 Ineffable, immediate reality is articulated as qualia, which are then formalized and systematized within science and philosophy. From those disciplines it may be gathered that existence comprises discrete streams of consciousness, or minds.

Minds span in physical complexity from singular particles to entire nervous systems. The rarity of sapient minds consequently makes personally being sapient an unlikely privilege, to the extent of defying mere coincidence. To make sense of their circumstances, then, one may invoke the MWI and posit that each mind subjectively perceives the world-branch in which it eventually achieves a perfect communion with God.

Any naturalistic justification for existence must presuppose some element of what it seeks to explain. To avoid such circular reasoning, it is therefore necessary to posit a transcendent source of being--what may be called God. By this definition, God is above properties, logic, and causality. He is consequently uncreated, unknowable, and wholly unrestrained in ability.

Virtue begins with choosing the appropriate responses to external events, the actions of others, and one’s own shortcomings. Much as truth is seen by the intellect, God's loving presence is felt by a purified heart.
==========
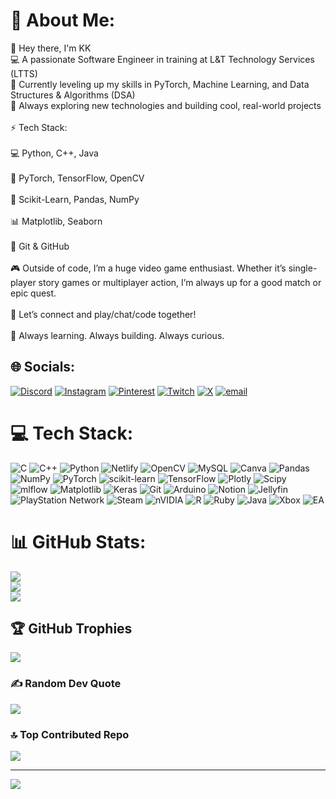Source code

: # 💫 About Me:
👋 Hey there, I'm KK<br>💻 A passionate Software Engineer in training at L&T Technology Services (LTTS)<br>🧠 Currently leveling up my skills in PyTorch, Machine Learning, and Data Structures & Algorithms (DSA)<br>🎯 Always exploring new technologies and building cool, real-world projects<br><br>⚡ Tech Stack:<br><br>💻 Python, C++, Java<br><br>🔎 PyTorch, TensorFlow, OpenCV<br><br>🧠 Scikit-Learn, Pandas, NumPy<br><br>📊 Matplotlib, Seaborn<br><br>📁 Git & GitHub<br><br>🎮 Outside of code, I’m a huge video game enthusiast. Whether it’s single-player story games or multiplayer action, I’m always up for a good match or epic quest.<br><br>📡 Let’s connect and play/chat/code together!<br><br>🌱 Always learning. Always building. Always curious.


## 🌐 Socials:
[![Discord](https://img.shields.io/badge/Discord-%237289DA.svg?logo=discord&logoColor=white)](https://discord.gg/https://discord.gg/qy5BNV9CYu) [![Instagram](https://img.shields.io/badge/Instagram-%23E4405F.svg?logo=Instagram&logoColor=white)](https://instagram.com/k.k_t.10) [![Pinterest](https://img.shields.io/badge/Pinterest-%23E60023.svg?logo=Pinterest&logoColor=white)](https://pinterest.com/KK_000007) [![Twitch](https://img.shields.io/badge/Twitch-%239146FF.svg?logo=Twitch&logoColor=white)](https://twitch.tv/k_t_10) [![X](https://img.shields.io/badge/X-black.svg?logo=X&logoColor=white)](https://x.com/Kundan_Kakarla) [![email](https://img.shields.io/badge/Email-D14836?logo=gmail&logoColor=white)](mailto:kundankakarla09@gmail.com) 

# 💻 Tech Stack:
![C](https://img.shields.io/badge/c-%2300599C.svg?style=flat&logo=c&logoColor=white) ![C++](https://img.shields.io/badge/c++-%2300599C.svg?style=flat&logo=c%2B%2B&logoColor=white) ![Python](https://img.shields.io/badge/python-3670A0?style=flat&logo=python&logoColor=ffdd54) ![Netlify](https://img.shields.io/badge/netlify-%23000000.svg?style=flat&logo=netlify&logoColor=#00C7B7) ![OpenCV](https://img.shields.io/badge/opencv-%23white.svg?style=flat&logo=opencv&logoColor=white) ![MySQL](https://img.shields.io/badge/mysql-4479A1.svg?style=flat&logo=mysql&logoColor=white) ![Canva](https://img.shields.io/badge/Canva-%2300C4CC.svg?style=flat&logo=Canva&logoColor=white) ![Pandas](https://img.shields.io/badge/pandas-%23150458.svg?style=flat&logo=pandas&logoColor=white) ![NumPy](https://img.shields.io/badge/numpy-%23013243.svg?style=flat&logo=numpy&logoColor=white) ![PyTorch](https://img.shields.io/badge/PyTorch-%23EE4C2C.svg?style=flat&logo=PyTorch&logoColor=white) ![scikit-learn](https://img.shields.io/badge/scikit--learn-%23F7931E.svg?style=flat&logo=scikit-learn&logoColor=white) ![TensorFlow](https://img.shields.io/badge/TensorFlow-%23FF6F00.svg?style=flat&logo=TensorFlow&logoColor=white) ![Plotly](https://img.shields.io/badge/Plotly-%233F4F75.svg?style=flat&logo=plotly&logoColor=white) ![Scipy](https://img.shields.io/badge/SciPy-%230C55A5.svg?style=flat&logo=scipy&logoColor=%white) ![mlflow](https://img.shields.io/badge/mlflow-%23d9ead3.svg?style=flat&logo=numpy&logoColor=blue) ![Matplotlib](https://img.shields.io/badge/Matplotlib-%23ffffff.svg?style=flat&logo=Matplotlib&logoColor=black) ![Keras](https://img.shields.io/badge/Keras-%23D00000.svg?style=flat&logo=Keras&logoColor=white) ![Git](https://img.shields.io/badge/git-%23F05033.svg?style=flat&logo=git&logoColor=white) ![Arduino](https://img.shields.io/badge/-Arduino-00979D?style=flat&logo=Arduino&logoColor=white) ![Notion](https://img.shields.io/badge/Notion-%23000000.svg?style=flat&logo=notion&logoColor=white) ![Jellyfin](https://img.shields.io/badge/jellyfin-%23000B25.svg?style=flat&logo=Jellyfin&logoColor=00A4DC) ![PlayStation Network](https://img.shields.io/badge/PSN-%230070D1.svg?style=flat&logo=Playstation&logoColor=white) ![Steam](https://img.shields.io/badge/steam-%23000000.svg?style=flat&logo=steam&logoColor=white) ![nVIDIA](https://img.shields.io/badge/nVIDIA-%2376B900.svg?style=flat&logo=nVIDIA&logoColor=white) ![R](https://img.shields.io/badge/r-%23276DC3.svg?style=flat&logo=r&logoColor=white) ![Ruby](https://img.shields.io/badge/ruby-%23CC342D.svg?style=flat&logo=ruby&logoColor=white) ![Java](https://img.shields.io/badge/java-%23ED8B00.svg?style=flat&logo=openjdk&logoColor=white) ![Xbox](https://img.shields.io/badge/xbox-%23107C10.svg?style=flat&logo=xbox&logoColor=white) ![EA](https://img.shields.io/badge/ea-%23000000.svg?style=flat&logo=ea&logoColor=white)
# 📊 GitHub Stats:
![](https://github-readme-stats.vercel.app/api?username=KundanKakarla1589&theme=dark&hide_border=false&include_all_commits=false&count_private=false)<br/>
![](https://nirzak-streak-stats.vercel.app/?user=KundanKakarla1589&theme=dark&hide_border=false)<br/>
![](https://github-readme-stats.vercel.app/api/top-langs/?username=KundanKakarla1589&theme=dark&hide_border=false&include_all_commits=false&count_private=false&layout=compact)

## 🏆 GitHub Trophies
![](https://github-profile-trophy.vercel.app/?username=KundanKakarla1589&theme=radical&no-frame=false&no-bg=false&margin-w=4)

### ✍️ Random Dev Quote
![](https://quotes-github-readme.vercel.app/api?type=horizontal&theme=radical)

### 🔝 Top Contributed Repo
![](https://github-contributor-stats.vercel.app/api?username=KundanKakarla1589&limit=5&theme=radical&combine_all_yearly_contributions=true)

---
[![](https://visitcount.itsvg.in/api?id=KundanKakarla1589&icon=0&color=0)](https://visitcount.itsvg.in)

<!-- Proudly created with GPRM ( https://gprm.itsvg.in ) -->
==========
> _TASK DESCRIPTION_
All that is wanted is an exact copy of the lines above from the one with "### 🔝 Top Contributed Repo" through the one with "<!-- Proudly created", with both ends included.

> _TASK ANSWER_
### 🔝 Top Contributed Repo
![](https://github-contributor-stats.vercel.app/api?username=KundanKakarla1589&limit=5&theme=radical&combine_all_yearly_contributions=true)

---
[![](https://visitcount.itsvg.in/api?id=KundanKakarla1589&icon=0&color=0)](https://visitcount.itsvg.in)

<!-- Proudly created with GPRM ( https://gprm.itsvg.in ) -->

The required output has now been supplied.